How insecure is a salted SHA1 compared to a salted SHA512
The currently known weaknesses on SHA-1 do not impact the security of what you are trying to do. Impossibility to recover the password from its hashed version relies on "preimage resistance" which is, as far as we know, still fully infeasible with SHA-1. It is also fully infeasible with SHA-512, SHA-256, or even MD4 or MD5. A Sci-Fi oriented mind may envision computers achieving the power to find preimages for MD4 or MD5 around year 2050; it will take much longer for SHA-1.
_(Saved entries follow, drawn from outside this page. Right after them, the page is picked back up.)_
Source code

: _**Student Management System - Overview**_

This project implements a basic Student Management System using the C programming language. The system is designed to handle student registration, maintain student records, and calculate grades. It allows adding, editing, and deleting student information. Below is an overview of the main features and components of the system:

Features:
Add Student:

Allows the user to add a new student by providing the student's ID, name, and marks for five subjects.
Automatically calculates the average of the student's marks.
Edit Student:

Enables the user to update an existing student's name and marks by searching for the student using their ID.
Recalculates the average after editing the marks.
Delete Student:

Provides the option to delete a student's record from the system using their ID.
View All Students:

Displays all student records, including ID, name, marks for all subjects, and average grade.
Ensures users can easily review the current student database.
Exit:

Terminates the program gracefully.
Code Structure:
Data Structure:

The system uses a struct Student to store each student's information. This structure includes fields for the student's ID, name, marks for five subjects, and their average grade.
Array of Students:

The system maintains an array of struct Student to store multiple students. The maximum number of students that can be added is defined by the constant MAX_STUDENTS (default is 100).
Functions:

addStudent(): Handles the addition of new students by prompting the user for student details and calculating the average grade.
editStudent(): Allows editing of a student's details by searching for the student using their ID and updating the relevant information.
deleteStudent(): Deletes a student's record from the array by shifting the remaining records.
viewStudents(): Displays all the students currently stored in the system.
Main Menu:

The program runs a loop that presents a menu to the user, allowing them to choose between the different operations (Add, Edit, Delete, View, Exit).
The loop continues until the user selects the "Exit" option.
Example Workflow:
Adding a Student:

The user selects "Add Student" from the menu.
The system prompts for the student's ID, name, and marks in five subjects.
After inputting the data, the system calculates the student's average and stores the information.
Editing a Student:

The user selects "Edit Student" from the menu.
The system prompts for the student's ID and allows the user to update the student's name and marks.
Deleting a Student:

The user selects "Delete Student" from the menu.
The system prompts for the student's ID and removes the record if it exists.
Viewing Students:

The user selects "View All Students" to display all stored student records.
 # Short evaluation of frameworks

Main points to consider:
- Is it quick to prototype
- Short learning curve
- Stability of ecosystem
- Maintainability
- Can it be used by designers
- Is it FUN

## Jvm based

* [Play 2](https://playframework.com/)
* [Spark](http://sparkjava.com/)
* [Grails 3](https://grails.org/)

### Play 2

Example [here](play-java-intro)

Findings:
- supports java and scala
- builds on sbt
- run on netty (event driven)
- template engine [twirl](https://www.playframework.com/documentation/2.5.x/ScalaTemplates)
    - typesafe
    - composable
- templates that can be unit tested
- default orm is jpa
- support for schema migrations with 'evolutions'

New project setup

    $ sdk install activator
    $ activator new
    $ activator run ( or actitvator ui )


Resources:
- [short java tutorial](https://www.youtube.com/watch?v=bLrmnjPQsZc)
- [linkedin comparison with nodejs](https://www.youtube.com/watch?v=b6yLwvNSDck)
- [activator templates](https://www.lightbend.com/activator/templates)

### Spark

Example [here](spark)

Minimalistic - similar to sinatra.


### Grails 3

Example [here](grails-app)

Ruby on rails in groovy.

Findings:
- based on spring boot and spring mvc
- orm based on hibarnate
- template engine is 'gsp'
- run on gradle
Now it so happens that while there is no known shortcut to computing preimages on SHA-1, there is little security proof either. In mathematical words, if the compression function used in SHA-1 is indistinguishable from a "random oracle" then it is secure against preimages. But the known weaknesses on SHA-1, which (theoretically) leads to collisions, also show that its compression function is not a random oracle. Therefore, the security of SHA-1 against preimages is no longer of the "there's good mathematical reason why it does not break" persuasion. It is more of the "meh, haven't found how to break it yet" kind.
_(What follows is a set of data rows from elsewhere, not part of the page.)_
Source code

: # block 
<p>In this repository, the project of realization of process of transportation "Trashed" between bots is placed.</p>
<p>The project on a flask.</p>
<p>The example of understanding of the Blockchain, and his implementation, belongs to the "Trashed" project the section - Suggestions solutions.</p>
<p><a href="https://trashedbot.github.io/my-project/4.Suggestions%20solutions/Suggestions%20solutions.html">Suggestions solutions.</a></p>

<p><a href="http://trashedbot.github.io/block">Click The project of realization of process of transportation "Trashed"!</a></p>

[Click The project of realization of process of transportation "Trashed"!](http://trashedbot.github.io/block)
In more mundane words, if you use SHA-1 then you will probably have to justify yourselves. Even if you do nothing wrong, your choice of SHA-1 will be questioned. Whereas nobody would question using SHA-256 or SHA-512, even if it implies some development overhead. Briefly stated, using SHA-1 is bad public relations.
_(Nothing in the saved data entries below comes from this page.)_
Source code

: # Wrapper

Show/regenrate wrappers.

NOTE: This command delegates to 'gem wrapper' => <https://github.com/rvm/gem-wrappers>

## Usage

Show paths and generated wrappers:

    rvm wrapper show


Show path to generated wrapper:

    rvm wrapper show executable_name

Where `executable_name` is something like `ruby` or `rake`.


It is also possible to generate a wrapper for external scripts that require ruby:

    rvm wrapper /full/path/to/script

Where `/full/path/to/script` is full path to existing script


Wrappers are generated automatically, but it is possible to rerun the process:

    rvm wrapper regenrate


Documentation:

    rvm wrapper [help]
Note that salting is fully orthogonal to that question. Salting is meant to prevent cost sharing between attacks on distinct password instances. Precomputed tables (including so-called "rainbow tables") are a kind of sharing (the table building is expensive but can be used to attack 2, 10, 10000 passwords at minor extra cost per attacked password). Salting defeats sharing. Salting is good. Defeating sharing is important because attacking one password is possible: not because of the hash function, but because a password is something which fits in a human brain, and therefore is amenable to brute force (a "dictionary attack"). With anything related to passwords, you will not get problems due to weaknesses in hash functions, but because you use passwords in the first place.
There has been proof of security vulnerabilities in the algorithm of SHA1, that could possibly lead to an attack. I would recommend using a variant of SHA2 (SHA 256 or SHA 512).
As far as how long it would take someone to crack a password stored in the varying hashes, it's difficult to say without knowing the processing power of the attacker, how long the passwords are, if they employ rainbow tables, how random the salts are, etc. However, if there is something wrong with the algorithm, it could possibly lead to a much easier way to find the hashed value or a different value that equates to the same hash (called a collision), as is the case of MD5.
(Source and more information: http://en.wikipedia.org/wiki/SHA-1)
If you have to overwrite stuff to get anything other than SHA1 to work, you will have to balance complexity of overriding stuff (and the increased chance of bugs) against algorithm strength.
If you decide to go for another hashing algorithm, you should take a look a BCrypt. It is an adaptable cost hashing algorithm, designed to be 'as slow as needed'. This would provide a bigger increase in required cracking time than SHA512. SHA512 is designed as a general purpose cryptographic hash, with speed as one of the design goals.
There are known vulnerabilities in SHA1, but no preimage attack has yet been found. So if the overriding stuff is difficult, you could be better of by generating high entropy random salts.
Having said that, it is of course better to use the best available algorithm.